• **Exercise goal**: Given the material below, return only the lines starting at the line with "success at all" and ending at the line with "in the eating", exactly as they appear.

------------------------------

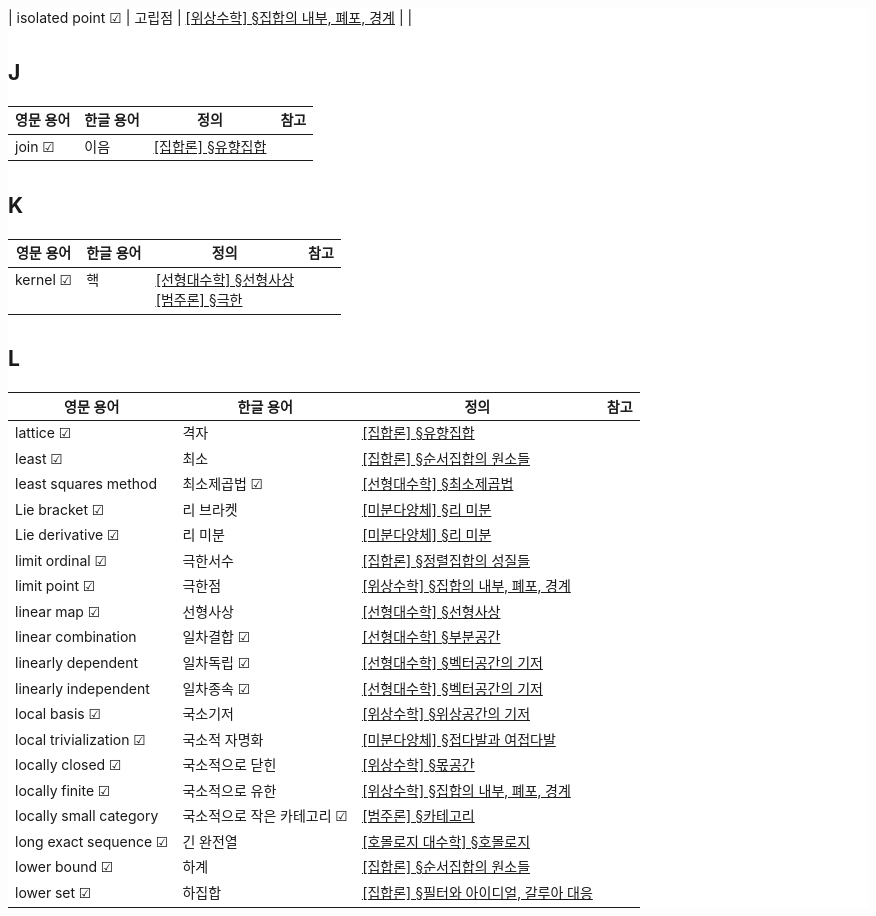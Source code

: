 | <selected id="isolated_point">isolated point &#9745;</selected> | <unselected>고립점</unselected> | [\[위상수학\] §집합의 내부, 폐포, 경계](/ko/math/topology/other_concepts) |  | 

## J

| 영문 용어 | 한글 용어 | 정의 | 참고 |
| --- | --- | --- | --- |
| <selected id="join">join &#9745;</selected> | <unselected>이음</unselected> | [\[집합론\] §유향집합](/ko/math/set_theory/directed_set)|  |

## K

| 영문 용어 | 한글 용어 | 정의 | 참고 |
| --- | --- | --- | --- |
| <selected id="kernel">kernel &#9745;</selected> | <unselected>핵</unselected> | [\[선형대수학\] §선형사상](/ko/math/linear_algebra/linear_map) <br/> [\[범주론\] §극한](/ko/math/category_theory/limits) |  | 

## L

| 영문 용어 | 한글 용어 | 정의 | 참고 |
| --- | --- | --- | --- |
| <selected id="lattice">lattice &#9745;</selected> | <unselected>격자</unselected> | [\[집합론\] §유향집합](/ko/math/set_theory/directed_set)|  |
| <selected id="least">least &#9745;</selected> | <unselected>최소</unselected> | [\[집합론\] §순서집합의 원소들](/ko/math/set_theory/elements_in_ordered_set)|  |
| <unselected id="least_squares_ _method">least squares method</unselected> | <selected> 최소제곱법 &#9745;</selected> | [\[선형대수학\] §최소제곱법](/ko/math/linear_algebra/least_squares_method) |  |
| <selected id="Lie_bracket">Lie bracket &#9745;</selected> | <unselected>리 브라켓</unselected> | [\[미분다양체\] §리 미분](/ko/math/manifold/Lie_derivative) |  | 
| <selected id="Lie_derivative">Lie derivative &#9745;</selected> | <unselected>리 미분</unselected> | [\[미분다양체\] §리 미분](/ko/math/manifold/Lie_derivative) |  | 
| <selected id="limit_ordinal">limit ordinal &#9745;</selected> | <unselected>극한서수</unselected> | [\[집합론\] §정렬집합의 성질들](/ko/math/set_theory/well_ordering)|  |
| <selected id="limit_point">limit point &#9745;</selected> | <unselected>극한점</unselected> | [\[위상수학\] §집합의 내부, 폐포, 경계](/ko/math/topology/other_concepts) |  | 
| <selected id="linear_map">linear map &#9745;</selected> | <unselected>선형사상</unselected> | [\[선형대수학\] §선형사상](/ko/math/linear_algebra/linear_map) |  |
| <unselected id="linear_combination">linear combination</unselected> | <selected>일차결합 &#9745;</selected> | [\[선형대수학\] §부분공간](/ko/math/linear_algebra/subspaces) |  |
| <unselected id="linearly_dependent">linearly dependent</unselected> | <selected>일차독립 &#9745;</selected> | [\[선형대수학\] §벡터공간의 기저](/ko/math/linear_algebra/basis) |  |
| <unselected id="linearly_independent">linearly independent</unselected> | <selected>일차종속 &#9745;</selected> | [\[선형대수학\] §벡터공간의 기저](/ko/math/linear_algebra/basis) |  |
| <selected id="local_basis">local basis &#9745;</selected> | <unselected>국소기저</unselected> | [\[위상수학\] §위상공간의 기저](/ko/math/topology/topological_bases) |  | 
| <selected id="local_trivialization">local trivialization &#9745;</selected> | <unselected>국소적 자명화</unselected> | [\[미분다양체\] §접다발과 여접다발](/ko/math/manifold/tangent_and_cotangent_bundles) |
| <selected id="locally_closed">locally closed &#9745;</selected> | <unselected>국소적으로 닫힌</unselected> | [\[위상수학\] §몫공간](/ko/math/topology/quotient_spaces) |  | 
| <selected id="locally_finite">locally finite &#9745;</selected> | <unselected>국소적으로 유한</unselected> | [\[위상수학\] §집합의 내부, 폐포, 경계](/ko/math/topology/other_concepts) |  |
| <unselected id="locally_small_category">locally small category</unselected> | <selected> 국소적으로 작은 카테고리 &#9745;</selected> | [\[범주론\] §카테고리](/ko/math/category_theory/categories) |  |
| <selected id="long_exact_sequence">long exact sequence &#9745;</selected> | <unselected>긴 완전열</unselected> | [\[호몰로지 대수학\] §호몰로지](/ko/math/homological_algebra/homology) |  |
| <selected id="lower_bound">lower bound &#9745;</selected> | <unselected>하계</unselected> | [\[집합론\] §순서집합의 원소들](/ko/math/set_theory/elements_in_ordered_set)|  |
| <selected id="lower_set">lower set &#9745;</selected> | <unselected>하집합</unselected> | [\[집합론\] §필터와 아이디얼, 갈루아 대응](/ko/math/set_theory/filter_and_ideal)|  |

------------------------------

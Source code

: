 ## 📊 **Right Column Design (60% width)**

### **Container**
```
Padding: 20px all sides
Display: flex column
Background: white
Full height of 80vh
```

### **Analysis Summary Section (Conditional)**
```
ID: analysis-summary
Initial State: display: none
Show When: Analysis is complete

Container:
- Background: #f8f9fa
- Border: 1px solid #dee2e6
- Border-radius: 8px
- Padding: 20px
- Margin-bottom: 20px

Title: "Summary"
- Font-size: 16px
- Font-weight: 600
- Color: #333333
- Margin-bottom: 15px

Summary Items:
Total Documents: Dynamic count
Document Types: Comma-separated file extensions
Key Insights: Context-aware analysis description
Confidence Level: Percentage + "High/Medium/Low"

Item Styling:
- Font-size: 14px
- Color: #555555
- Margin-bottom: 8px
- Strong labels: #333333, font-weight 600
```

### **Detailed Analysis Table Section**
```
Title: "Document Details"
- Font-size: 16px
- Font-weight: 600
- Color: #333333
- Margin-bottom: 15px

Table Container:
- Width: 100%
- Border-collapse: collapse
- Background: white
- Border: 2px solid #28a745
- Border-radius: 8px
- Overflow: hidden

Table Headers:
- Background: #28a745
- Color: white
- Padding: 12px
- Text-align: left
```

------------------------------

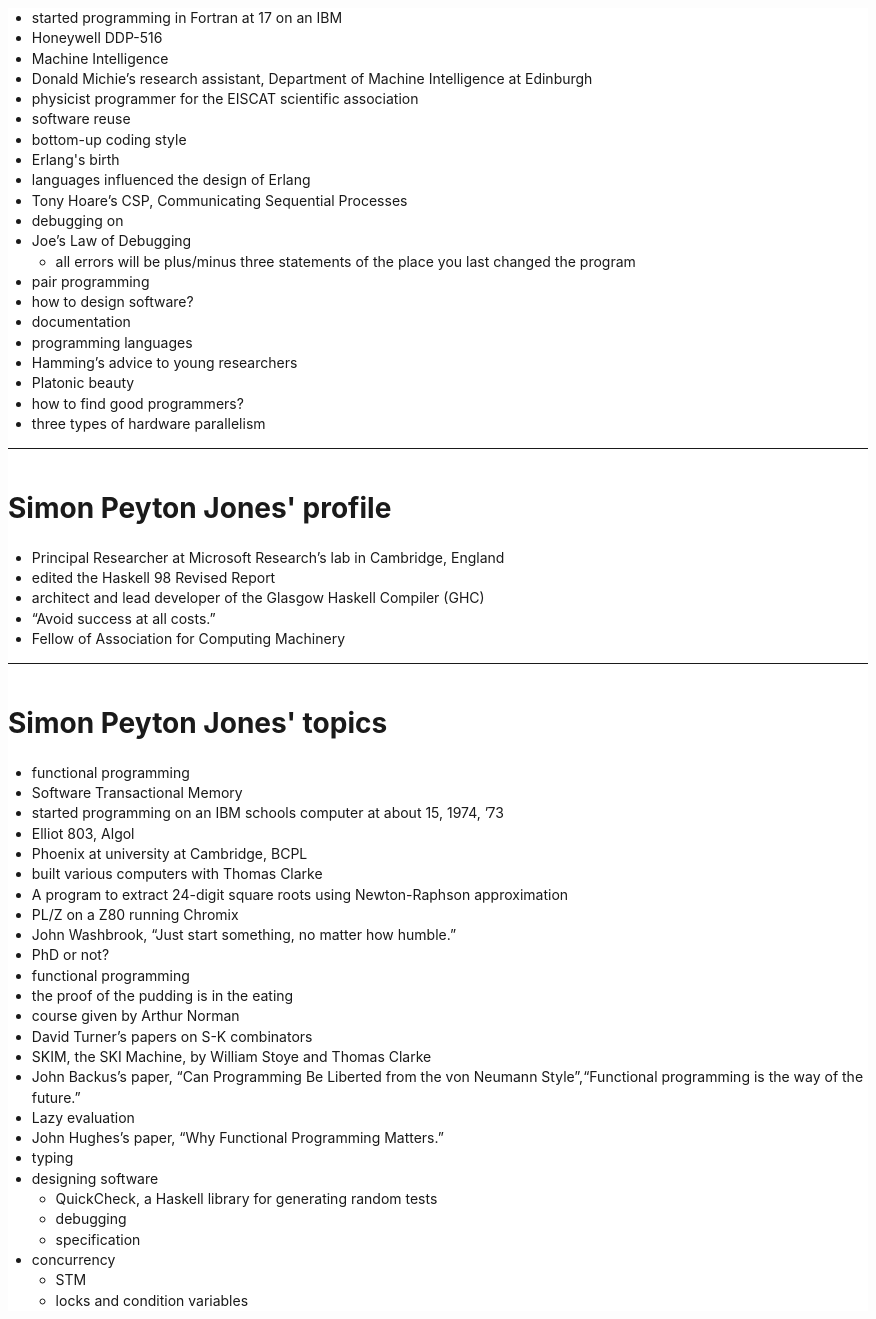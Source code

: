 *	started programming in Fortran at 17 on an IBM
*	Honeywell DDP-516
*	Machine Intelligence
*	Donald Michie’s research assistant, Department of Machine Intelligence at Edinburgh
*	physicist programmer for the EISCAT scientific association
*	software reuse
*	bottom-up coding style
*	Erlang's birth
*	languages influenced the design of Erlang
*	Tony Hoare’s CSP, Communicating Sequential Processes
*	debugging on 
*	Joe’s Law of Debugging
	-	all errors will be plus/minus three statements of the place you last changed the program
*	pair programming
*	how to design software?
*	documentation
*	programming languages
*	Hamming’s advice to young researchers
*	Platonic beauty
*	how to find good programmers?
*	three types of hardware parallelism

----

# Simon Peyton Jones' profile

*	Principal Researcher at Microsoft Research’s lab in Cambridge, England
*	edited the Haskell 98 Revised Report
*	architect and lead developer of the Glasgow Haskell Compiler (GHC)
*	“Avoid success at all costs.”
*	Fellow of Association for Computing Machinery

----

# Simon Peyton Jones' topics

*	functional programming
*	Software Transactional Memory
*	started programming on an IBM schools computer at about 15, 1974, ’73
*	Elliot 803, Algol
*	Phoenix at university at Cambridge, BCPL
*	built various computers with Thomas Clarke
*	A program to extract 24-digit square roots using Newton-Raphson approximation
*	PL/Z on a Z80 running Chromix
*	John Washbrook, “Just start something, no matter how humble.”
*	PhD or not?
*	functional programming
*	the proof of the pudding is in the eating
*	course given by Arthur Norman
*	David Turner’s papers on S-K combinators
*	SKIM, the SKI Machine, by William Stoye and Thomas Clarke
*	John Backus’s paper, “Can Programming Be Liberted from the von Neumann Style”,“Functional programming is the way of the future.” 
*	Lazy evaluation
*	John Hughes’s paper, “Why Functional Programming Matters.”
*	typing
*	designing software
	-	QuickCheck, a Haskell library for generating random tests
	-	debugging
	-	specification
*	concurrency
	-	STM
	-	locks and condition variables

------------------------------

• **Result below**:
*	“Avoid success at all costs.”
*	Fellow of Association for Computing Machinery

----

# Simon Peyton Jones' topics

*	functional programming
*	Software Transactional Memory
*	started programming on an IBM schools computer at about 15, 1974, ’73
*	Elliot 803, Algol
*	Phoenix at university at Cambridge, BCPL
*	built various computers with Thomas Clarke
*	A program to extract 24-digit square roots using Newton-Raphson approximation
*	PL/Z on a Z80 running Chromix
*	John Washbrook, “Just start something, no matter how humble.”
*	PhD or not?
*	functional programming
*	the proof of the pudding is in the eating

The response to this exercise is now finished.